En las pruebas Pisa 2022, aplicadas por la Ocde, Colombia ocupó el puesto 64 entre 81 países en matemáticas, 54 en lectura y el 54 en ciencias; estamos por debajo del promedio regional y muy lejos de países con niveles de inversión similares. Sencillamente: nuestros estudiantes no están aprendiendo lo que deberían, y el sistema educativo está fallando.
Fecode, desde hace décadas, este sindicato ha ejercido una presión desproporcionada sobre el sistema educativo colombiano; lo que comenzó como una legítima defensa de los derechos laborales de los maestros, se convirtió con el tiempo en una maquinaria política, muchas veces más preocupada por mantener privilegios y agendas ideológicas que por mejorar la calidad de la enseñanza.

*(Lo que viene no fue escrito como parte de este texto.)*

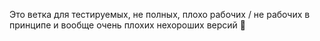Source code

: Это ветка для тестируемых, не полных, плохо рабочих / не рабочих в принципе и вообще очень плохих нехороших версий 💩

En nombre de la “defensa de la educación pública”, Fecode ha frenado o saboteado todo intento de reforma que implique evaluación docente, actualización curricular, incorporación de tecnologías o meritocracia. La sola mención de evaluar a los profesores despierta protestas y paros. Mientras tanto, los más perjudicados son los niños de estratos bajos que ven interrumpido su proceso educativo durante semanas, incluso meses. ¿Quién responde por las clases perdidas? ¿Quién les devuelve el tiempo a esos estudiantes?
A esto se suma un problema cada vez más evidente: la ideologización del aula; una porción significativa del magisterio está alineada con posturas de izquierda radical, que en muchos casos trascienden las marchas y los comunicados, para instalarse dentro del salón de clases. Los testimonios de padres y alumnos sobre profesores que promueven consignas políticas desprestigian las instituciones o imponen una visión parcializada de la historia reciente no son hechos aislados. Es un fenómeno creciente, avalado tácitamente por una estructura sindical que ha perdido el norte educativo.
El asunto se agrava cuando observamos la participación política activa de Fecode. No se trata solo de declaraciones o comunicados, sino de aportes concretos a campañas electorales, como lo reveló el escándalo de las donaciones a la campaña del actual presidente. Un sindicato financiado con recursos públicos termina participando en política activa, lo que cuestiona seriamente su independencia y su verdadera motivación.
Colombia necesita una transformación profunda en materia de educación; una reforma estructural que ponga en el centro al estudiante, no al sindicato, una política que permita evaluar a los docentes de forma transparente, que incentive el mérito y la actualización constante, que blinde las aulas de todo proselitismo político y que devuelva a la escuela su propósito original: formar ciudadanos libres, críticos y competentes. Esto no significa desconocer la importancia del maestro ni precarizar su labor, por el contrario, se trata de dignificarla, sacándola del clientelismo y devolviéndole el prestigio social que merece.
El país tiene una deuda con millones de estudiantes que han crecido en medio de promesas incumplidas, aulas desatendidas y discursos huecos, ya es hora de que la educación deje de ser un botín político y se convierta, por fin, en una verdadera prioridad nacional.